Some specific changes that may be of particular interest are described below. These points are highly technical and are intended as an update for people who are familiar with the Prior Regulations.
- The New Regulations take into account sub-national foreign tax rules as well as federal rules, as long as the taxes are covered by an applicable tax treaty.
- The New Regulations provide that when an election under section 338(g) of the Code is made, the former hybrid dividend account is cleared out.
- The New Regulations retain the 36-month prior-to-payment standard for a disregarded payment, but soften it with a reasonable expectation provision.
- As noted above, NIBs are now clearly covered by the anti-hybrid rules (but under the main rule rather than the "disregarded payments" rule).
- The preamble of the Final Regulations provides that section 267A does not result in discrimination under tax treaties because different tax consequences for different countries' taxpayers are produced by those countries' laws, and not by U.S. laws.
- The New Regulations clarify that section 267A applies after the determination of (pre-section 267A) interest or royalty expense under an applicable tax treaty.
- The New Regulations clarify that section 267A applies before section 163(j) (and only once, not again in the year that suspended interest is later allowed under section 163(j)).
- The New Regulations continue to ignore imposition of withholding tax as an "inclusion" by the payee.
- Subject to an anti-abuse rule, the New Regulations do not include borrowing costs (including commitment and guarantee fees) as subject to disallowance as "interest" under the anti-hybrid rules.

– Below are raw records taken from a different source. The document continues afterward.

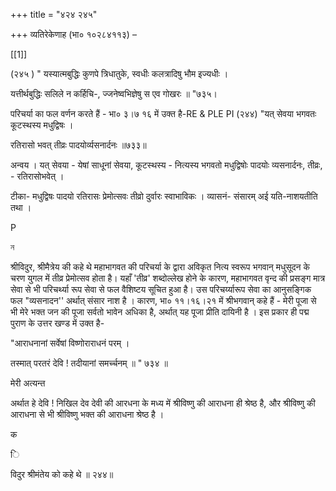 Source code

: +++
title = "४२४ २४५"

+++
व्यतिरेकेणाह (भा० १०२८४११३) – 

[[1]]

(२४५ ) " यस्यात्मबुद्धिः कुणपे त्रिधातुके, स्वधीः कलत्रादिषु भौम इज्यधीः । 

यत्तीर्थबुद्धिः सलिले न कर्हिचि-, ज्जनेष्वभिज्ञेषु स एव गोखरः ॥ "७३५। 

परिचर्या का फल वर्णन करते हैं - भा० ३।७ १६ में उक्त है-RE & PLE PI (२४४) "यत् सेवया भगवतः कूटस्थस्य मधुद्विषः । 

रतिरासो भवत् तीव्रः पादयोर्व्यसनार्दनः ॥७३३॥ 

अन्वय । यत् सेवया - येषां साधूनां सेवया, कूटस्थस्य - नित्यस्य भगवतो मधुद्विषोः पादयोः व्यसनार्दनः, तीव्रः, - रतिरासोभवेत् । 

टीका- मधुद्विषः पादयो रतिरासः प्रेमोत्सवः तीव्रो दुर्वारः स्वाभाविकः । व्यासनं- संसारम् अई यति-नाशयतीति तथा । 

P 

ন 

श्रीविदुर, श्रीमैत्रेय की कहे थे महाभागवत की परिचर्या के द्वारा अविकृत नित्य स्वरूप भगवान् मधुसूदन के चरण युगल में तीव्र प्रेमोत्सव होता है। यहाँ 'तीव्र' शब्दोल्लेख होने के कारण, महाभागवत वृन्द की प्रसङ्ग मात्र सेवा से भी परिचर्थ्या रूप सेवा से फल वैशिष्टय सूचित हुआ है। उस परिचर्य्यारूप सेवा का आनुसङ्गिक फल "व्यसनादन'' अर्थात् संसार नाश है । कारण, भा० ११।१६।२१ में श्रीभगवान् कहे हैं - मेरी पूजा से भी मेरे भक्त जन की पूजा सर्वतो भावेन अधिका है, अर्थात् यह पूजा प्रीति दायिनी है । इस प्रकार ही पद्म पुराण के उत्तर खण्ड में उक्त है- 

"आराधनानां सर्वेषां विष्णोराराधनं परम् । 

तस्मात् परतरं देवि ! तदीयानां समर्च्चनम् ॥ " ७३४ ॥ 

मेरी अत्यन्त 

अर्थात हे देवि ! निखिल देव देवी की आरधना के मध्य में श्रीविष्णु की आराधना ही श्रेष्ठ है, और श्रीविष्णु की आराधना से भी श्रीविष्णु भक्त की आराधना श्रेष्ठ है । 

क 

ि 

विदुर श्रीमंतेय को कहे थे ॥ २४४॥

Note that this provision may foreshadow how the IRS will treat borrowing costs under regulations expected to be issued soon under section 163(j).
- Somewhat surprisingly, there is no "capitalization" exception to the application of the deduction disallowance under section 267A. It remains to be seen whether the section 163(j) may also lack such an exception when finalized, even though similar exceptions appeared previously under section 163(j) and for purposes of the base erosion anti-abuse tax.
- The inclusion of "structured payments" as being subject to disallowance is streamlined and made more objective under the New Regulations.
- The $50,000 de minimis amount now applies to hybrid interest and royalties, not all interest and royalties.
- The New Regulations narrow the general anti-avoidance rule to apply only to D/NI outcomes that arise as a result of hybridity. (This differs from the OECD approach.)
- The New Regulations add a new anti-abuse rule that disallows a deduction when subpart F income is purposely generated to avoid disallowance under section 267A.
- The New Regulations retain a waiver of dual consolidated losses when a domestic reverse hybrid entity makes a check-the-box election.
The Prior Regulations generated substantial controversy among tax practitioners because of their dizzying complexity and broad reach. The softer approach of the New Regulations suggest that the IRS has listened to commentators where possible. It is hoped that the IRS will carry this approach over to the long-awaited final regulations under section 163(j).
The content of this article is intended to provide a general guide to the subject matter. Specialist advice should be sought about your specific circumstances.